William Pyatt of Dayton said his family members were friends of McCarran. He was 14 years old when he sat with his mother to hear the senator speak at the Civic Center in Hawthorne, where he collapsed and died at age 78 moments after completing his remarks.

Pyatt, who is now 76, says McCarran’s reputation has been blown out of proportion. He says some of the statesmen honored in the Capitol’s Statuary Hall were slave owners, including Robert E. Lee and George Washington .

“Any time he was around our house he never said anything like that,” Pyatt told the Las Vegas Review-Journal. “I think they should leave well enough alone.”

McCarran, a Reno native who served as a Democrat in the Senate from 1933 until his death, had his statue added to the hall in 1960.

Three Nevada lawmakers this month called for the Nevada Legislature to replace McCarran’s statue with someone more deserving.

While he fought for workers’ rights and helped shape the country’s aviation industry, McCarran left a legacy of racism, xenophobia and anti-Semitism, said the letter sent Jan. 10 by Democratic Reps. Dina Titus, Ruben Kihuen and Jacky Rosen.

Nevada state legislative leaders say they will pursue the request.

Pyatt, a long time Democrat who is now a Republican, said his mother, Martha Lynn Gustafson, was heavily involved in Democratic Party politics and knew McCarran well in the 1940s and 1950s. She took Pyatt to the political event, which also featured prominent Nevada Democrats Vail Pittman and Walter Baring.

Pyatt said he recalled McCarran being a boisterous, larger-than-life type of individual.

“He carried himself very well,” Pyatt said. “I will be honest with you, when he came to the house and talked to my mother, he scared the hell out of me. He was so loud and boisterous.”

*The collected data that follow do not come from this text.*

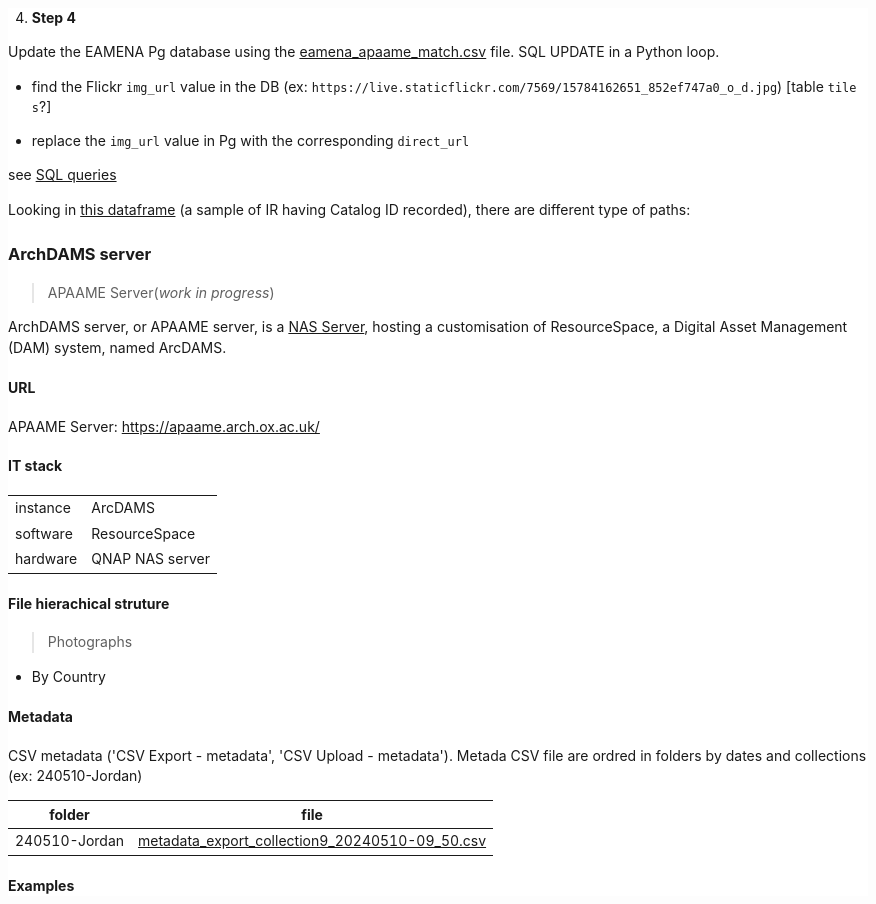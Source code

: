 
4. **Step 4** <a id="wf-step-4"></a>

Update the EAMENA Pg database using the [eamena_apaame_match.csv](https://github.com/eamena-project/eamena-arches-dev/blob/main/projects/apaame/eamena_apaame_match.csv) file. SQL  UPDATE in a Python loop.

- find the Flickr `img_url` value in the DB (ex: `https://live.staticflickr.com/7569/15784162651_852ef747a0_o_d.jpg`) [table `tiles`?]

- replace the `img_url` value in Pg with the corresponding `direct_url`

see [SQL queries](https://github.com/eamena-project/eamena-arches-dev/tree/main/dbs/database.eamena/postgres/queries#apaame-and-archdams)



Looking in [this dataframe](https://docs.google.com/spreadsheets/d/1-shK3M3Pl5NANWWvGuSYTgjFNpJAyi-A6uf04a8WTkM/edit#gid=1837558986) (a sample of IR having Catalog ID recorded), there are different type of paths:


### ArchDAMS server
> APAAME Server(*work in progress*)

ArchDAMS server, or APAAME server, is a [NAS Server](#nas-server), hosting a customisation of ResourceSpace, a Digital Asset Management (DAM) system, named ArcDAMS.

#### URL

APAAME Server: https://apaame.arch.ox.ac.uk/

#### IT stack

|           |                   |
|-----------|-------------------|
| instance 	| ArcDAMS         	|
| software 	| ResourceSpace   	|
| hardware 	| QNAP NAS server 	|

#### File hierachical struture
> Photographs 

* By Country

#### Metadata

CSV metadata ('CSV Export - metadata', 'CSV Upload - metadata'). Metada CSV file are ordred in folders by dates and collections (ex: 240510-Jordan)

|  folder   | file   |
|-----------|-------------------|
| 240510-Jordan 	| [metadata_export_collection9_20240510-09_50.csv](https://github.com/eamena-project/eamena-arches-dev/blob/main/projects/apaame/data/metadata/240510-Jordan/metadata_export_collection9_20240510-09_50.csv)         	|


#### Examples


[^2]: see the RS documentation: https://www.resourcespace.com/knowledge-base/api/get_resource_path
[^3]: previously [resource.csv](https://github.com/eamena-project/eamena-arches-dev/blob/main/projects/apaame/resource.csv)
[^1]: The APAAME ID is: `APAAME_20000906_RHB-0018.tif`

In order to replace the statue, the state Legislature must pass a resolution identifying the statue to be replaced along with the name of the replacement, and several other requirements.

Each state is invited to place two statues in the National Statuary Hall Collection. Nevada added its second honoree in 2005 with a statue of 19th century Northern Paiute author and educator Sarah Winnemucca.

While Pyatt said he never heard McCarran make disparaging comments, the Review-Journal cited numerous instances of the senator’s anti-Semitic statements and actions, including:

When President Franklin Roosevelt nominated Jerome Frank for the Second Circuit Court of Appeals, McCarran delayed the nomination. Secretary of the Interior Harold Ickes wrote in his diary that it was being “held up by McCarran because Frank is a Jew.”

According to investigative reporter Jack Anderson, “McCarran once summoned (Secretary of the Interior) Oscar Chapman to his office. McCarran then ordered Chapman to fire the Jewish solicitor-general; otherwise McCarran threatened to cut the Interior Department’s budget.”

McCarran told his daughter Mary, a nun who later left the sisterhood, “You say you want to go to Holy Land. The Jews and Arabs are at war over there. And you can’t see the barn where He was born any way. They tore it down and the Jews sold it for firewood and made one hundred percent profit on it a long time ago.”

Pyatt said that if McCarran’s statue is removed, other historic figures represented in the Capitol should be reconsidered as well.

“Robert E. Lee is in there,” he said. “George Washington is in there. They were both slave owners.”